(Source records)
◇ ◇ ◇ ◇

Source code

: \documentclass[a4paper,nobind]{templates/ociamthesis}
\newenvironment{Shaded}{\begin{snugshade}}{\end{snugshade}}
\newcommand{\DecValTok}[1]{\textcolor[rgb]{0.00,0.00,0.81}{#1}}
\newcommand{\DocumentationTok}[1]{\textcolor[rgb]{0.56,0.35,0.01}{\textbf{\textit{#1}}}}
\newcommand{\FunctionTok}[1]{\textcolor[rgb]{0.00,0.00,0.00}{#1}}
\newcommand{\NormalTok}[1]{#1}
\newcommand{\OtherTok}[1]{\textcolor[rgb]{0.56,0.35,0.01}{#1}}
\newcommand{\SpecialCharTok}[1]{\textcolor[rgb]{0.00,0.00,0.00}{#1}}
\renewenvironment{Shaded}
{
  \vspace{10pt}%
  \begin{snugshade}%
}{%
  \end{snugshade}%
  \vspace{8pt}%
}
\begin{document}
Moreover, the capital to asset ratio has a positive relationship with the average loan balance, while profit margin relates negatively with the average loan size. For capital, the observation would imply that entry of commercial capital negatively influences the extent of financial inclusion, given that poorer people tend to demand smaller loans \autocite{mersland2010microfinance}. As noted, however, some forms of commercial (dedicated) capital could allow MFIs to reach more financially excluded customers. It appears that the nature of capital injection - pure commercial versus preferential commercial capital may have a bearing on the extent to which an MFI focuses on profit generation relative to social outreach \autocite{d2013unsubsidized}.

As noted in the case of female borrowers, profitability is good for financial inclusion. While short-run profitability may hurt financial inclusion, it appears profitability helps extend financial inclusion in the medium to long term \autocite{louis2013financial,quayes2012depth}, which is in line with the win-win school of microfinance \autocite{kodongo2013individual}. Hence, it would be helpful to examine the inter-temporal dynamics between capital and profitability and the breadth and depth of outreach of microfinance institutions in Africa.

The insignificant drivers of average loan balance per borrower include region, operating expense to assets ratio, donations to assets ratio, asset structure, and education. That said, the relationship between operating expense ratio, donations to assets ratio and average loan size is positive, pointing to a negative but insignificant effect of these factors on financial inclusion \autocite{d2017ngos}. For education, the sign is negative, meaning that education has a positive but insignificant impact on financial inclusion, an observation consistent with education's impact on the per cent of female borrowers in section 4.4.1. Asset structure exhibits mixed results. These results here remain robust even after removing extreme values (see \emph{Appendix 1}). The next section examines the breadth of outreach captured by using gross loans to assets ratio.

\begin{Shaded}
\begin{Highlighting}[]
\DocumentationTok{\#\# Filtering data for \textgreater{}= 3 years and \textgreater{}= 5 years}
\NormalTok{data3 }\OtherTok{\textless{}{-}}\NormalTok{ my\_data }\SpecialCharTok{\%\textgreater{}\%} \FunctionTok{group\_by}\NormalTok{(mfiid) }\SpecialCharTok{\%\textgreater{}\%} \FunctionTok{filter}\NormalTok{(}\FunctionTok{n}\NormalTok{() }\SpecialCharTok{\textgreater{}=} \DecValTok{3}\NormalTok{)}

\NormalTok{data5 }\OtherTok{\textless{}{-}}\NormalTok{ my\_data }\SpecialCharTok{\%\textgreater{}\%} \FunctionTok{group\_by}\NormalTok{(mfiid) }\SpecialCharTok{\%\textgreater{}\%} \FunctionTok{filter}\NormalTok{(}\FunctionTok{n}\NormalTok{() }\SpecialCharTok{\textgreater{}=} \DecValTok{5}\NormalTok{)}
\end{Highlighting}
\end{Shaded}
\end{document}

◇ ◇ ◇ ◇

## What the task requires
Now write the data shown above out again, word for word.

## Solution to the exercise
Source code

: \documentclass[a4paper,nobind]{templates/ociamthesis}
\newenvironment{Shaded}{\begin{snugshade}}{\end{snugshade}}
\newcommand{\DecValTok}[1]{\textcolor[rgb]{0.00,0.00,0.81}{#1}}
\newcommand{\DocumentationTok}[1]{\textcolor[rgb]{0.56,0.35,0.01}{\textbf{\textit{#1}}}}
\newcommand{\FunctionTok}[1]{\textcolor[rgb]{0.00,0.00,0.00}{#1}}
\newcommand{\NormalTok}[1]{#1}
\newcommand{\OtherTok}[1]{\textcolor[rgb]{0.56,0.35,0.01}{#1}}
\newcommand{\SpecialCharTok}[1]{\textcolor[rgb]{0.00,0.00,0.00}{#1}}
\renewenvironment{Shaded}
{
  \vspace{10pt}%
  \begin{snugshade}%
}{%
  \end{snugshade}%
  \vspace{8pt}%
}
\begin{document}
Moreover, the capital to asset ratio has a positive relationship with the average loan balance, while profit margin relates negatively with the average loan size. For capital, the observation would imply that entry of commercial capital negatively influences the extent of financial inclusion, given that poorer people tend to demand smaller loans \autocite{mersland2010microfinance}. As noted, however, some forms of commercial (dedicated) capital could allow MFIs to reach more financially excluded customers. It appears that the nature of capital injection - pure commercial versus preferential commercial capital may have a bearing on the extent to which an MFI focuses on profit generation relative to social outreach \autocite{d2013unsubsidized}.

As noted in the case of female borrowers, profitability is good for financial inclusion. While short-run profitability may hurt financial inclusion, it appears profitability helps extend financial inclusion in the medium to long term \autocite{louis2013financial,quayes2012depth}, which is in line with the win-win school of microfinance \autocite{kodongo2013individual}. Hence, it would be helpful to examine the inter-temporal dynamics between capital and profitability and the breadth and depth of outreach of microfinance institutions in Africa.

The insignificant drivers of average loan balance per borrower include region, operating expense to assets ratio, donations to assets ratio, asset structure, and education. That said, the relationship between operating expense ratio, donations to assets ratio and average loan size is positive, pointing to a negative but insignificant effect of these factors on financial inclusion \autocite{d2017ngos}. For education, the sign is negative, meaning that education has a positive but insignificant impact on financial inclusion, an observation consistent with education's impact on the per cent of female borrowers in section 4.4.1. Asset structure exhibits mixed results. These results here remain robust even after removing extreme values (see \emph{Appendix 1}). The next section examines the breadth of outreach captured by using gross loans to assets ratio.

\begin{Shaded}
\begin{Highlighting}[]
\DocumentationTok{\#\# Filtering data for \textgreater{}= 3 years and \textgreater{}= 5 years}
\NormalTok{data3 }\OtherTok{\textless{}{-}}\NormalTok{ my\_data }\SpecialCharTok{\%\textgreater{}\%} \FunctionTok{group\_by}\NormalTok{(mfiid) }\SpecialCharTok{\%\textgreater{}\%} \FunctionTok{filter}\NormalTok{(}\FunctionTok{n}\NormalTok{() }\SpecialCharTok{\textgreater{}=} \DecValTok{3}\NormalTok{)}

\NormalTok{data5 }\OtherTok{\textless{}{-}}\NormalTok{ my\_data }\SpecialCharTok{\%\textgreater{}\%} \FunctionTok{group\_by}\NormalTok{(mfiid) }\SpecialCharTok{\%\textgreater{}\%} \FunctionTok{filter}\NormalTok{(}\FunctionTok{n}\NormalTok{() }\SpecialCharTok{\textgreater{}=} \DecValTok{5}\NormalTok{)}
\end{Highlighting}
\end{Shaded}
\end{document}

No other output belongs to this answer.